Despite falling behind the Brazilian in the battle for the premiership 152 winners to 123, the 38-year-old has still had a campaign that is the envy of all others, including victories in the Group One Hong Kong Cup aboard Normcore as well as the lucrative International Jockeys’ Championship.
As Purton approaches the final meeting of his season – he’s suspended for the last two fixtures – he remains optimistic the wheel can turn back in his favour.
All it takes is a slight drop off from Moreira’s biggest stables – Caspar Fownes and John Size have been fighting for the title – and an uptick in performance from his main trainers and Purton can envisage a scenario where he claims his fifth championship.
“It just comes down to the support, whether the stables are going to get behind me and give me that opportunity,” he said.
“Things can change quickly here. Caspar and Size both pushed for the championship this season so their horses are going to be a bit higher in the ratings and that’ll level things out a little bit as well.
“All in all, I can see things being a little bit better next season. Hopefully I’m right.
“Obviously Joao had the support this season and I had the support the season before.
“It’s just been one of those seasons – you throw in being injured and being sick and everything seems like it has gone wrong but when I look back and the amount of winners I’ve ridden, the big races I’ve won and the IJC as well, you can’t not be happy with the season.”
Instead of pushing for a fine after a careless riding charge last week, Purton opted to take the suspension in the hope that an extra week off can help his body recover and ensure he gets off to a fast start when the new term rolls around in September.
“I’ll have a freshen up, come back and you’ve just got to get the ball to bounce your way at the start and you get going,” he said.
“I’ve just got to be healthy and fit, injuries just make it so difficult. You can’t train properly, you don’t feel as good. I just need to get a bit of momentum – I had no momentum at the start of the season, I had no momentum through the middle of the season and it’s just the way things go sometimes. But that’s part and parcel of being an athlete in any sport, it doesn’t matter if it’s me or anyone else.”

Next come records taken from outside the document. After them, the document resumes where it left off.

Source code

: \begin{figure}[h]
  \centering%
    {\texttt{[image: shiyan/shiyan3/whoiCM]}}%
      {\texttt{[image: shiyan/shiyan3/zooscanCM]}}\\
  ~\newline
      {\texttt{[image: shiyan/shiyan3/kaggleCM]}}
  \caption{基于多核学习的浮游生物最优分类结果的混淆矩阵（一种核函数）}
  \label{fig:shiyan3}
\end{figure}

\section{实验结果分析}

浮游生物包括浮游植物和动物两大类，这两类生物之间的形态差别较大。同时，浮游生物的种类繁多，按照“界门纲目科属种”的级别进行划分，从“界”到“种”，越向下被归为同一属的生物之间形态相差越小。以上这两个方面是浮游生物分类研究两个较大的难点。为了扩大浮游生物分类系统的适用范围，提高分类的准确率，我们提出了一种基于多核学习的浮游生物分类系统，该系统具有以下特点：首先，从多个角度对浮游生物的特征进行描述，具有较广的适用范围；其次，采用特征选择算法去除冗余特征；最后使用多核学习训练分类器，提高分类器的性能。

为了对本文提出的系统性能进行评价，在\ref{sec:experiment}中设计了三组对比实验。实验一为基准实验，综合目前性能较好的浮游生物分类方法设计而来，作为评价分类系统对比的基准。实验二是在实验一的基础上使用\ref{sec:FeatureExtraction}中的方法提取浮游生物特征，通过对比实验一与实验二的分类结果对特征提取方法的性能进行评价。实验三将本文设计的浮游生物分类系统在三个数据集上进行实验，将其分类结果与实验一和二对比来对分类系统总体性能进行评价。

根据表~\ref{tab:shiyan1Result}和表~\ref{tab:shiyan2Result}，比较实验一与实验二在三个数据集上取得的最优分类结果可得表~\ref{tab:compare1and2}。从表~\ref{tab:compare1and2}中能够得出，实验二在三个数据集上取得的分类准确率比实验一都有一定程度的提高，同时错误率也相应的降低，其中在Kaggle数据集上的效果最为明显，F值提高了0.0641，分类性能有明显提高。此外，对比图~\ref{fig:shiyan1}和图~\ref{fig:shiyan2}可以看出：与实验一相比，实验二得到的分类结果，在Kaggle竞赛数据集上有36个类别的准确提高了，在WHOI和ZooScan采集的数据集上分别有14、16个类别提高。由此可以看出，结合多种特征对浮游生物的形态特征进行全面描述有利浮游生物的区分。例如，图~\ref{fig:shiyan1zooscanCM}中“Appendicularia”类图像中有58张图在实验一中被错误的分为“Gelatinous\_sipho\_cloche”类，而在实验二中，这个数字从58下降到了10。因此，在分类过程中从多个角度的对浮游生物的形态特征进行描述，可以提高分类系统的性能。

Purton heads to the Valley on Wednesday night with a strong book of eight rides, including the Jimmy Ting Koon-ho-trained Hong Kong Bet, who finished second last start after dropping back to Class Three.
The sprinter stays in that grade for the Hawthorn Handicap (1,200m) and should get a lovely run from barrier two.
“His last run was very good – I thought we had the race. We were able to sneak into a nice spot from an awkward gate, saved a lot of ground and I was waiting for him to launch late. The leader is not known to be a strong horse inside the final 200m but for whatever reason last time he kept kicking and he made it hard for my bloke,” Purton said.
“He ran well, he’s got a good gate, he should get a good run again and he should be a good chance.”
Frankie Lor Fu-chuen’s Everyone’s Delight relished the step up to the extended mile last time out, leading all the way, but he is likely to have a bit more competition for the front with Telecom Fighters also engaged.
Purton has options after landing the inside alley and is keeping an open mind about how to approach the Class Three Holly Handicap.
“I’ll just see what Frankie wants to do,” he said. “Obviously he was effective last time in front but he got to control the race at favourable sectionals so he’d need to do that again but the horse has obviously appreciated going up in distance and we’re starting to see the best of him now.”